ENTRIES SHOWN →
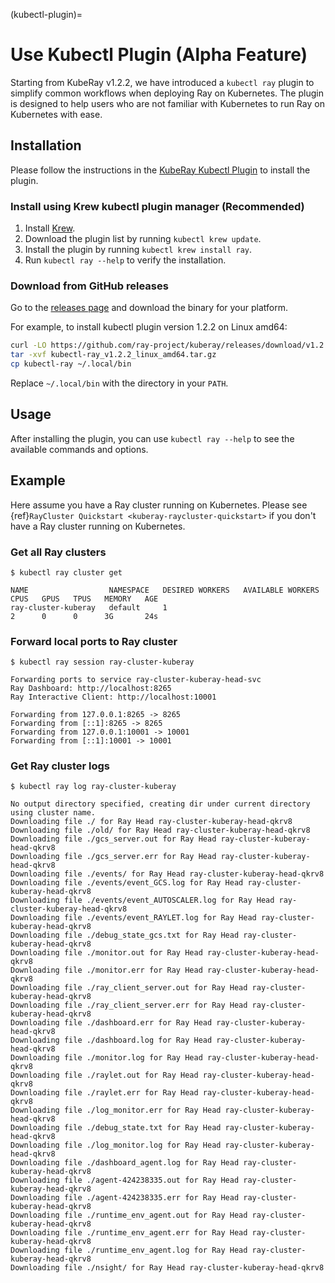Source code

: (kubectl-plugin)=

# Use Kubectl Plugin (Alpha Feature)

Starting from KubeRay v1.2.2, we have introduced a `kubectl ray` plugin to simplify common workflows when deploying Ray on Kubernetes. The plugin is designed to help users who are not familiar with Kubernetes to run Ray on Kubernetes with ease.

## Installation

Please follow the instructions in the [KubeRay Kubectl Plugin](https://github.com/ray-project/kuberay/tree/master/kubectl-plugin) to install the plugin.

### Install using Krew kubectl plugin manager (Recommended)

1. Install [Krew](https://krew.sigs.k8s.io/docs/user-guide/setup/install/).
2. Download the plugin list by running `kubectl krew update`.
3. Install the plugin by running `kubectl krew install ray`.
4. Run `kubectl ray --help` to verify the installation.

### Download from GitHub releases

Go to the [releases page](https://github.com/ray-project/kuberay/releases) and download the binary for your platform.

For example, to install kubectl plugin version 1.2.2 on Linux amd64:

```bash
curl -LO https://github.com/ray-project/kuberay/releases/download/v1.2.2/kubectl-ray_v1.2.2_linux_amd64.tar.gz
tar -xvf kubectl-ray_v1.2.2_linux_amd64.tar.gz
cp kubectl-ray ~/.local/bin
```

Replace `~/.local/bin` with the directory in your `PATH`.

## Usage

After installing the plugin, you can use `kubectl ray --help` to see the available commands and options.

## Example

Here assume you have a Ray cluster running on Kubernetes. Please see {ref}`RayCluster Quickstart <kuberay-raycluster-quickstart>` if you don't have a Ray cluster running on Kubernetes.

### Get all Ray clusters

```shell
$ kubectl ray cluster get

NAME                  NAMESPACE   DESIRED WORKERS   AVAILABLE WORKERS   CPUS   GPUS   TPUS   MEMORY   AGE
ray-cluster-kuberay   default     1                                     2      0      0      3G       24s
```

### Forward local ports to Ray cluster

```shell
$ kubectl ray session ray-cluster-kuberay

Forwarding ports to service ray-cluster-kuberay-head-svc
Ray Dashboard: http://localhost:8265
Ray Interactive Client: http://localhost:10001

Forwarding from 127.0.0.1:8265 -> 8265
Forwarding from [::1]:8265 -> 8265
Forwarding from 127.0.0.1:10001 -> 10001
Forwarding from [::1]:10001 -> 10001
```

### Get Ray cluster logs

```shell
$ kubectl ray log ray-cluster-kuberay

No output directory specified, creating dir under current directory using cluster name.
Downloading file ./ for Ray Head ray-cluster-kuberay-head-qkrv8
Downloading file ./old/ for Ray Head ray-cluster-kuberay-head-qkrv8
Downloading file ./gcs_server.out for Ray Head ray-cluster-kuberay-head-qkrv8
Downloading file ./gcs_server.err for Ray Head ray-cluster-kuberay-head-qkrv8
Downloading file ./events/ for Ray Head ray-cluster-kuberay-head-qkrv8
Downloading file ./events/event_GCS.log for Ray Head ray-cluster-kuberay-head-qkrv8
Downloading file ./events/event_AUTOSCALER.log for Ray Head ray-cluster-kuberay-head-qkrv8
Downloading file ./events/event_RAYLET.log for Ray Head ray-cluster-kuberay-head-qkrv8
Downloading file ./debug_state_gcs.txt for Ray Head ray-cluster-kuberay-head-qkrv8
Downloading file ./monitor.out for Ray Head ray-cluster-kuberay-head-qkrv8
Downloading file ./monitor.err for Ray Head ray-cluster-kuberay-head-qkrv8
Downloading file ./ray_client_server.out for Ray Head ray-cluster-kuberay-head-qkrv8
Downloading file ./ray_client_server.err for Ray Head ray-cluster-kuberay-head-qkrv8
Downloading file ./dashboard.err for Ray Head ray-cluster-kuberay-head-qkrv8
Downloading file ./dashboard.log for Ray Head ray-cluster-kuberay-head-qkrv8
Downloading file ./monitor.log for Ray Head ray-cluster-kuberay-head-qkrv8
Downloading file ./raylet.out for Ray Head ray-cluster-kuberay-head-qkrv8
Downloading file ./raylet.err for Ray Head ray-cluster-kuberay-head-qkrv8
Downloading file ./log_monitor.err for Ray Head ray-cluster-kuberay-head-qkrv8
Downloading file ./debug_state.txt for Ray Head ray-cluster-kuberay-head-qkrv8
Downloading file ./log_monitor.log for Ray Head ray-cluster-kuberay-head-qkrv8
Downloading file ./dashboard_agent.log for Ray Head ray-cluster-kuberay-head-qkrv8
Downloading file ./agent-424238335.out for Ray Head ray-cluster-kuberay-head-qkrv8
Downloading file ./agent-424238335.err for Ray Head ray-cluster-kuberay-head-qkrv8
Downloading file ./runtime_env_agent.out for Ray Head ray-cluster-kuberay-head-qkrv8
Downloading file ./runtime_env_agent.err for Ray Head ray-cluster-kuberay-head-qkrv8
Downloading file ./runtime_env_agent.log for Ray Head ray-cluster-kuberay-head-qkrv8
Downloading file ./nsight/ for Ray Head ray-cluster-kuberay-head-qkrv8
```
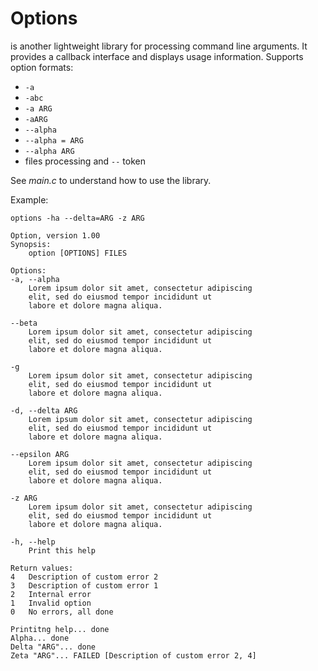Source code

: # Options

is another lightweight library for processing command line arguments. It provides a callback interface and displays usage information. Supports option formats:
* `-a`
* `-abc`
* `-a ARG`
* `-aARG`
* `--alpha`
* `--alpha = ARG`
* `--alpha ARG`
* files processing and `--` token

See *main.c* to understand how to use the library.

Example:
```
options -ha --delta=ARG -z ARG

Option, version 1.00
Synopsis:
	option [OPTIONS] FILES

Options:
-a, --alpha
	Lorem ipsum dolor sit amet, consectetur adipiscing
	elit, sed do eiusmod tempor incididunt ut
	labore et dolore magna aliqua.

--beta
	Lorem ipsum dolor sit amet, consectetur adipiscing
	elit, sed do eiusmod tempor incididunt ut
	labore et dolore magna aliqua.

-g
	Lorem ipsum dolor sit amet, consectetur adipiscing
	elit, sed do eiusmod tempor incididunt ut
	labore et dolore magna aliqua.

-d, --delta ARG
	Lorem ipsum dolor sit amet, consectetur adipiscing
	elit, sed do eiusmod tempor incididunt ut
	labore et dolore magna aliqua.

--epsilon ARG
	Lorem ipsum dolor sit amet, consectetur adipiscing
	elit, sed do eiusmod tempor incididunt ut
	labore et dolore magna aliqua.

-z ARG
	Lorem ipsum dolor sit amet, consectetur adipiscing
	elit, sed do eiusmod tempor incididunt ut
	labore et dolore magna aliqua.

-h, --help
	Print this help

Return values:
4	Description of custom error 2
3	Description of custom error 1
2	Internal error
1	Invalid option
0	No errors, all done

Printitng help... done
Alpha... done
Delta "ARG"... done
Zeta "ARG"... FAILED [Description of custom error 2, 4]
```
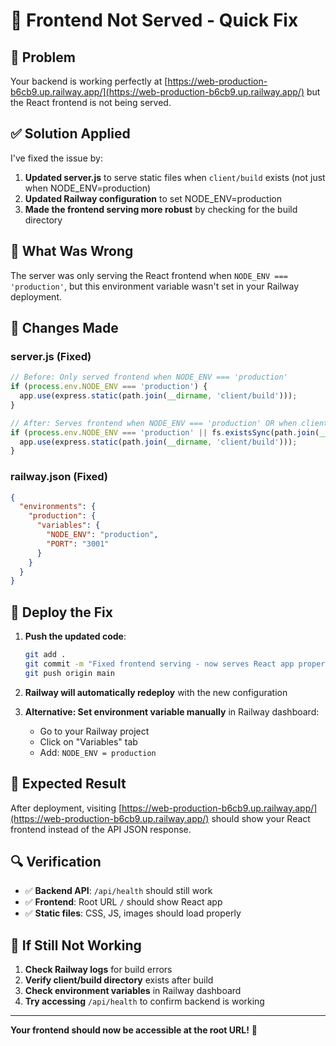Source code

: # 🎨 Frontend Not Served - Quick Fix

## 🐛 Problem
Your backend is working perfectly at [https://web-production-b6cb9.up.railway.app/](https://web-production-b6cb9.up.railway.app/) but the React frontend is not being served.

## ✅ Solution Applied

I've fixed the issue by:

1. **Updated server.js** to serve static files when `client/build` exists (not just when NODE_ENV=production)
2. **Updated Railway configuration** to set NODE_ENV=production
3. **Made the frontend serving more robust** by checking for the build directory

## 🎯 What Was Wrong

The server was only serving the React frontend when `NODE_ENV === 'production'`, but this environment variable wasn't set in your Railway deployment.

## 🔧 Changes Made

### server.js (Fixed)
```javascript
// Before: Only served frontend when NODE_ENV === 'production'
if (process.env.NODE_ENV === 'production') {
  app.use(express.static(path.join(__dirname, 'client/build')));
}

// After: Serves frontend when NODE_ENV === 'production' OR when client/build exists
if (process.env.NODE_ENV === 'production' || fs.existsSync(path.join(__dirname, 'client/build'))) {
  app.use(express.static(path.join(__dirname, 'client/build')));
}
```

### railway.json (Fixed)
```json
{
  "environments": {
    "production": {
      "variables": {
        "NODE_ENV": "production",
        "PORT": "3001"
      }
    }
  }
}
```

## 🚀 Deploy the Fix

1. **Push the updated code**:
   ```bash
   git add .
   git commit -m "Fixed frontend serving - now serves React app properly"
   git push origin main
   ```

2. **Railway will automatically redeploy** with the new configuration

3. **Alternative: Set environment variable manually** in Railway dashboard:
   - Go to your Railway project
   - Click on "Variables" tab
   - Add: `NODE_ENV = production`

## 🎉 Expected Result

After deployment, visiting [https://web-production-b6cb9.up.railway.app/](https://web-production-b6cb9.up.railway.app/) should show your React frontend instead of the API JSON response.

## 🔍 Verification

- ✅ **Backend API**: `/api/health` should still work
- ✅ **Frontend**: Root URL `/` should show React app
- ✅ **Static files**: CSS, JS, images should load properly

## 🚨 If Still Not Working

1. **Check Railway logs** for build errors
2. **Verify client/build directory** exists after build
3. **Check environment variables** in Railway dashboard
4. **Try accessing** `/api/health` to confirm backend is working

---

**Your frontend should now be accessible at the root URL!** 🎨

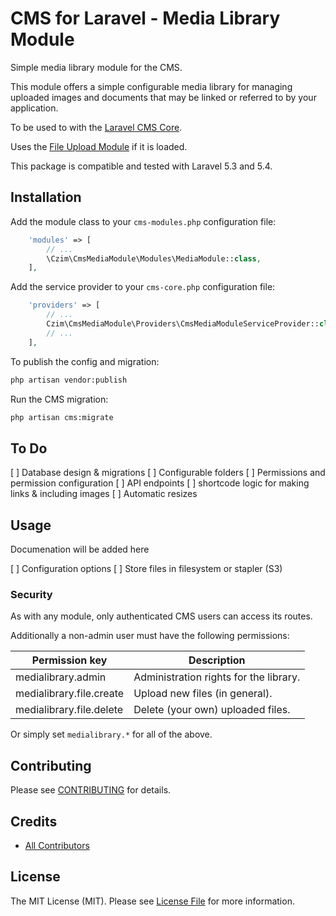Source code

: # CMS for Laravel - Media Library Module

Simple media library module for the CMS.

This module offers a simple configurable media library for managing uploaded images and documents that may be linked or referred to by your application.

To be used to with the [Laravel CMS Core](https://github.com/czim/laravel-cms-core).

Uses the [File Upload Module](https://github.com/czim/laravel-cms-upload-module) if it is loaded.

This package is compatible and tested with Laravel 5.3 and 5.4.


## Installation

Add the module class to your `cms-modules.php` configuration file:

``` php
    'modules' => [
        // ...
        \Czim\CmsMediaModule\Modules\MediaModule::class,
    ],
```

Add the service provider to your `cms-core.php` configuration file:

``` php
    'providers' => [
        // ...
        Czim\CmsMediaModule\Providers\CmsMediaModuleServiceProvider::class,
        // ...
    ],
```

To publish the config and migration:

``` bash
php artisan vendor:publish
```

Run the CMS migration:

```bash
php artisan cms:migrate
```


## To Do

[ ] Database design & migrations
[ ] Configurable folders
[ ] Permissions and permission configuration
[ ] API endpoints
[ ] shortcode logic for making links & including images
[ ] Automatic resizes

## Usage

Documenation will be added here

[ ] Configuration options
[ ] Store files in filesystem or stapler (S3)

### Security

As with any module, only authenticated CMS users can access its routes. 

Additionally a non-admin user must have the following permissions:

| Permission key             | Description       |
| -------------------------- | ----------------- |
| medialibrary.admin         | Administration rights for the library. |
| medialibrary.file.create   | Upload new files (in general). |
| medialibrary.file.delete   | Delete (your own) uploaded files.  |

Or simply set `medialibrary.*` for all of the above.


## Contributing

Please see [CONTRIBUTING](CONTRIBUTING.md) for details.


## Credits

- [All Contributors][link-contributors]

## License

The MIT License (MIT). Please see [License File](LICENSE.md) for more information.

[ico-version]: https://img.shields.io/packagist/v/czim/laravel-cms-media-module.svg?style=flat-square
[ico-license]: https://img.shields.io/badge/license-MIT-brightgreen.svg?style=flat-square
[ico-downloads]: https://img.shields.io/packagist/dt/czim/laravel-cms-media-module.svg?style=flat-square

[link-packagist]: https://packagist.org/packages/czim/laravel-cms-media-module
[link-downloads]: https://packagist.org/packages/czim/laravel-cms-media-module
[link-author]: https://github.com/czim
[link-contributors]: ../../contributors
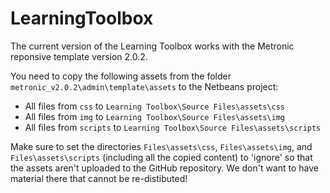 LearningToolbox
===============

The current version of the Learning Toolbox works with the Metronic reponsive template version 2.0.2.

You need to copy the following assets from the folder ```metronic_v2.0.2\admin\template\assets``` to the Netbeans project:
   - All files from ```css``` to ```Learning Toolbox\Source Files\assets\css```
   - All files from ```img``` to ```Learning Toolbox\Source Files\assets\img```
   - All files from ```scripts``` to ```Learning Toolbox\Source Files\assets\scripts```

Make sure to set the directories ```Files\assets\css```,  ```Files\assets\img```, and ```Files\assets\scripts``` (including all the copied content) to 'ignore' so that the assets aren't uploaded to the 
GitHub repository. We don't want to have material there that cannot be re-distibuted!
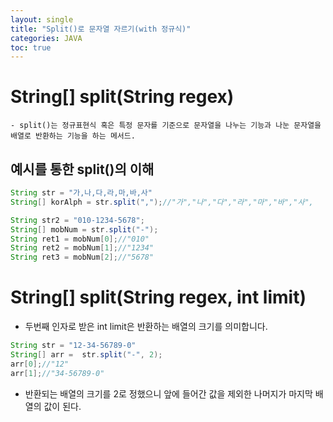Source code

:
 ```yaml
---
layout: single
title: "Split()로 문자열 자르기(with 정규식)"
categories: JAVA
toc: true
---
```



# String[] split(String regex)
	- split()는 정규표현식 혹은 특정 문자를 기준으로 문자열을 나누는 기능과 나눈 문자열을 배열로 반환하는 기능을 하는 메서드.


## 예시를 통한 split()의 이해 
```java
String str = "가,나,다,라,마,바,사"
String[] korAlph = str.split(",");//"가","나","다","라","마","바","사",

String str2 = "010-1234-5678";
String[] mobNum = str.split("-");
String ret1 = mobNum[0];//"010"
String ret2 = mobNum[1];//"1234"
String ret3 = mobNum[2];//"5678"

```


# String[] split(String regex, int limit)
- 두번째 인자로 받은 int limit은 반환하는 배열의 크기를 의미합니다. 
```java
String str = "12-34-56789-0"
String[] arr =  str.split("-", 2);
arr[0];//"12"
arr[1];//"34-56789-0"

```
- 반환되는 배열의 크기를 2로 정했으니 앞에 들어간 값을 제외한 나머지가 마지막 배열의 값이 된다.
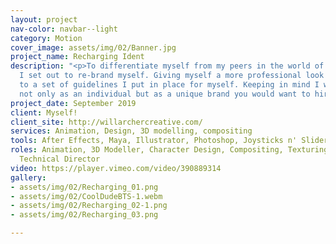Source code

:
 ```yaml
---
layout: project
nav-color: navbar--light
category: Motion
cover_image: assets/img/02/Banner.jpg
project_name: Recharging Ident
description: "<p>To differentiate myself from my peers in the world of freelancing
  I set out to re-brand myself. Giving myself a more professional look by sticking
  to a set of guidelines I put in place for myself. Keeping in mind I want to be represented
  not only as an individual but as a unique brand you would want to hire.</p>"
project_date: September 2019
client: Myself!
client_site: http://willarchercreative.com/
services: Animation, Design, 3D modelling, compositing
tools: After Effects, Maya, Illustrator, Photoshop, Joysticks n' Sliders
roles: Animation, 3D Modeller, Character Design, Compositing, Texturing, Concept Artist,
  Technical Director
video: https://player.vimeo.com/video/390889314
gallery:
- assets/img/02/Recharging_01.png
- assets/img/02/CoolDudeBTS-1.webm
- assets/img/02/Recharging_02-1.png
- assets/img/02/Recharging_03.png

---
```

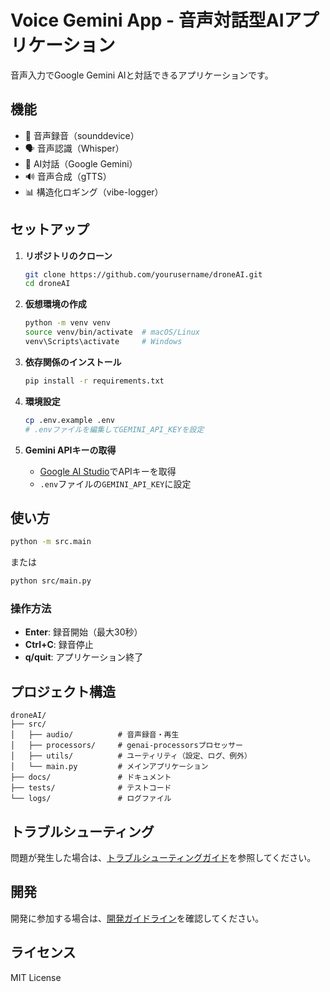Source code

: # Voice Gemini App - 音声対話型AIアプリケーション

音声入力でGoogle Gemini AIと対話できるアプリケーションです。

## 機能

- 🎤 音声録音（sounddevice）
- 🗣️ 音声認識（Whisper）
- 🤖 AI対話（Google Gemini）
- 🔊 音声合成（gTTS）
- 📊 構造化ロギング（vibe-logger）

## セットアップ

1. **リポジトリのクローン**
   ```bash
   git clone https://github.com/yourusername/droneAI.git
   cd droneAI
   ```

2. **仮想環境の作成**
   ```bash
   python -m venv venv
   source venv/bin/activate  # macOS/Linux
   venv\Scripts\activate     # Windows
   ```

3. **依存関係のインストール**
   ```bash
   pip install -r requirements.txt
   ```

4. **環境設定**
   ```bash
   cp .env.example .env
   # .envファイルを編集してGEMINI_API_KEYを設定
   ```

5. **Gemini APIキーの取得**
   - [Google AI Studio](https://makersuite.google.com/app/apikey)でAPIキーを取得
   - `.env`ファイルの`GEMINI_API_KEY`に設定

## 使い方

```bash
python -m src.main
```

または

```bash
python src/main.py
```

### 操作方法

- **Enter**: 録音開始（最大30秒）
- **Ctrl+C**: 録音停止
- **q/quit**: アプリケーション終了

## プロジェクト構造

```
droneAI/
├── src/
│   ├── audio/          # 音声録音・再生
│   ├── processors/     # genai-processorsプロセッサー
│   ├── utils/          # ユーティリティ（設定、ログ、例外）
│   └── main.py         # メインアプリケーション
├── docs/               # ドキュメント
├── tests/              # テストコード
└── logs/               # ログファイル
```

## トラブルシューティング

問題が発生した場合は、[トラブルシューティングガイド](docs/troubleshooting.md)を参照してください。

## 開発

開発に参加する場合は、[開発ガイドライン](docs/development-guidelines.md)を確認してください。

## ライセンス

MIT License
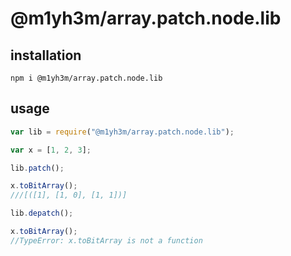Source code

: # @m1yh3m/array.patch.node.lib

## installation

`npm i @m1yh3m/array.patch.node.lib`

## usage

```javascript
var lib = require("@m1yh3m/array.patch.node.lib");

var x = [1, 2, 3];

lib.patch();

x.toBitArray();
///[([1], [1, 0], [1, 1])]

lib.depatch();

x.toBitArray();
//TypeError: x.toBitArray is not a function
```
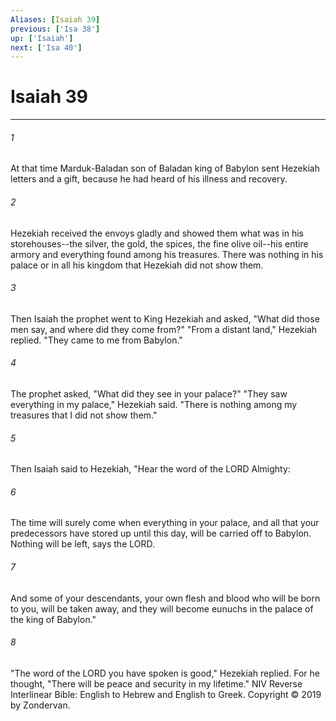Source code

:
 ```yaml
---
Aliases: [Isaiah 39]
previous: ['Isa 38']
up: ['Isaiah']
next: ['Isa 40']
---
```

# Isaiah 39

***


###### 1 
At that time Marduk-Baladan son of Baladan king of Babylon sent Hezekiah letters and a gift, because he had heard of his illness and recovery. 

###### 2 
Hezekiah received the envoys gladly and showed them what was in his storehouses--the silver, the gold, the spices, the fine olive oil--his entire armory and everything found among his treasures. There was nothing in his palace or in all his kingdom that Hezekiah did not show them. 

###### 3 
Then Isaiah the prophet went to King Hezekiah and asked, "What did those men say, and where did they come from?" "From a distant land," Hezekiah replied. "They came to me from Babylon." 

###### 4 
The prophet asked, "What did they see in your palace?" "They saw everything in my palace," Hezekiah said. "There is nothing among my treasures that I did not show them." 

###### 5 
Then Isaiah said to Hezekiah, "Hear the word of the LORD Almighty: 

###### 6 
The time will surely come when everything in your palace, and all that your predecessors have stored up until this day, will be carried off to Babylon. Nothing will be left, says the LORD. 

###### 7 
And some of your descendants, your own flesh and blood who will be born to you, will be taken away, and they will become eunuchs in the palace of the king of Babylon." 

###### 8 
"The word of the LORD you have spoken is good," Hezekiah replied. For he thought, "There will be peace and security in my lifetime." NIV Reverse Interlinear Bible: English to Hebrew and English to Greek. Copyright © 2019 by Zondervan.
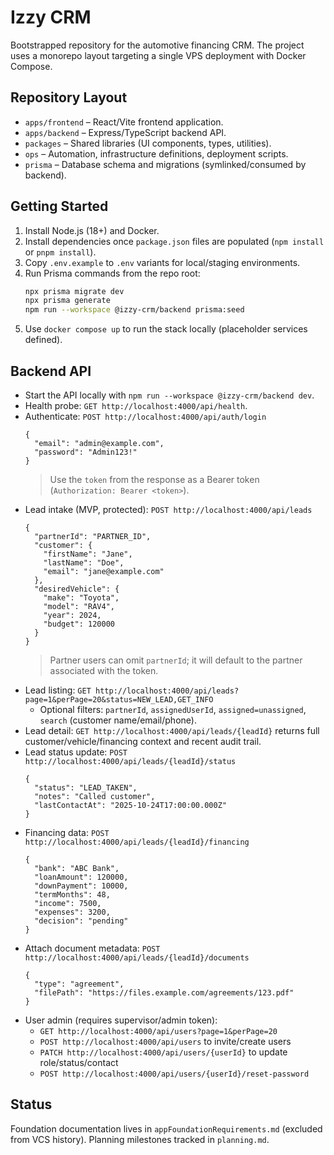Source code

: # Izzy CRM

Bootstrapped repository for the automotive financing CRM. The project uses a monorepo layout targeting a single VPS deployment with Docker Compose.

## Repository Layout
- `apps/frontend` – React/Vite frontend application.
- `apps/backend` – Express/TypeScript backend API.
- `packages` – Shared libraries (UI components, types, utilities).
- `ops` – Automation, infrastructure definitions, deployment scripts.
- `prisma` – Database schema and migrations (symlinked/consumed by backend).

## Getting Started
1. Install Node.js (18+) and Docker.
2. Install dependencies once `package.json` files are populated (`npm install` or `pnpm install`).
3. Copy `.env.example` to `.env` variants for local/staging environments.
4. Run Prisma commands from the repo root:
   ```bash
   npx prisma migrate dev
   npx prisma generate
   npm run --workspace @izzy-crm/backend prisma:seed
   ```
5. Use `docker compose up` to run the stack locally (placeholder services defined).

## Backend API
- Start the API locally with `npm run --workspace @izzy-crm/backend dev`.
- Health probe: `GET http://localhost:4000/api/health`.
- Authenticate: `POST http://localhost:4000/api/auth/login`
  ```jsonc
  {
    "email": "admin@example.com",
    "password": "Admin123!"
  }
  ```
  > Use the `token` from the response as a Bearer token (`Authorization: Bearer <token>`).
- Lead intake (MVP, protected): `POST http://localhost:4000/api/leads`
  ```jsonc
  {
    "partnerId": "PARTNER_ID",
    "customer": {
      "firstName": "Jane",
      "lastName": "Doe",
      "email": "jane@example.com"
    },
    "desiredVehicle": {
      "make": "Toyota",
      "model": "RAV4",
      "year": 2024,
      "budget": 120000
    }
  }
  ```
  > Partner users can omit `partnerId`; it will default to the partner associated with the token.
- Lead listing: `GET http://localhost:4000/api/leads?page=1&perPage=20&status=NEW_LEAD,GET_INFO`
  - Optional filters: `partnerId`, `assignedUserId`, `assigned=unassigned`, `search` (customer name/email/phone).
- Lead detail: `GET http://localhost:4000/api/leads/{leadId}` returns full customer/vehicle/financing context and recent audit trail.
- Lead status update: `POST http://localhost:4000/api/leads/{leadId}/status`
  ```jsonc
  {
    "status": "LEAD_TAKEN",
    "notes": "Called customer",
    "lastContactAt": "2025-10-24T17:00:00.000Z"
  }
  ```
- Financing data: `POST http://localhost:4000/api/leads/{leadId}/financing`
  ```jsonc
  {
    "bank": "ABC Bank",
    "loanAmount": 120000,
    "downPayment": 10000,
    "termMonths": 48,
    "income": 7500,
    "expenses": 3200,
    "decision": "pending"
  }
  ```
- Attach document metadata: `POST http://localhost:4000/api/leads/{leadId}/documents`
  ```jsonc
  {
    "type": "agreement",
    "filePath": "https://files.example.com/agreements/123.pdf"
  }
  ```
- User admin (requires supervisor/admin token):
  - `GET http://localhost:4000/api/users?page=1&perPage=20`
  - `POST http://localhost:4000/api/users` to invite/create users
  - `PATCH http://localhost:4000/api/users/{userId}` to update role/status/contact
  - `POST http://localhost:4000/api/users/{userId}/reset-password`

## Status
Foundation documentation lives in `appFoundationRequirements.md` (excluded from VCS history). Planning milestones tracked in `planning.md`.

TASK BRIEF → Look through the entries above and list every line containing "shields".

THE ANSWER →
[ico-version]: https://img.shields.io/packagist/v/czim/laravel-cms-media-module.svg?style=flat-square
[ico-license]: https://img.shields.io/badge/license-MIT-brightgreen.svg?style=flat-square
[ico-downloads]: https://img.shields.io/packagist/dt/czim/laravel-cms-media-module.svg?style=flat-square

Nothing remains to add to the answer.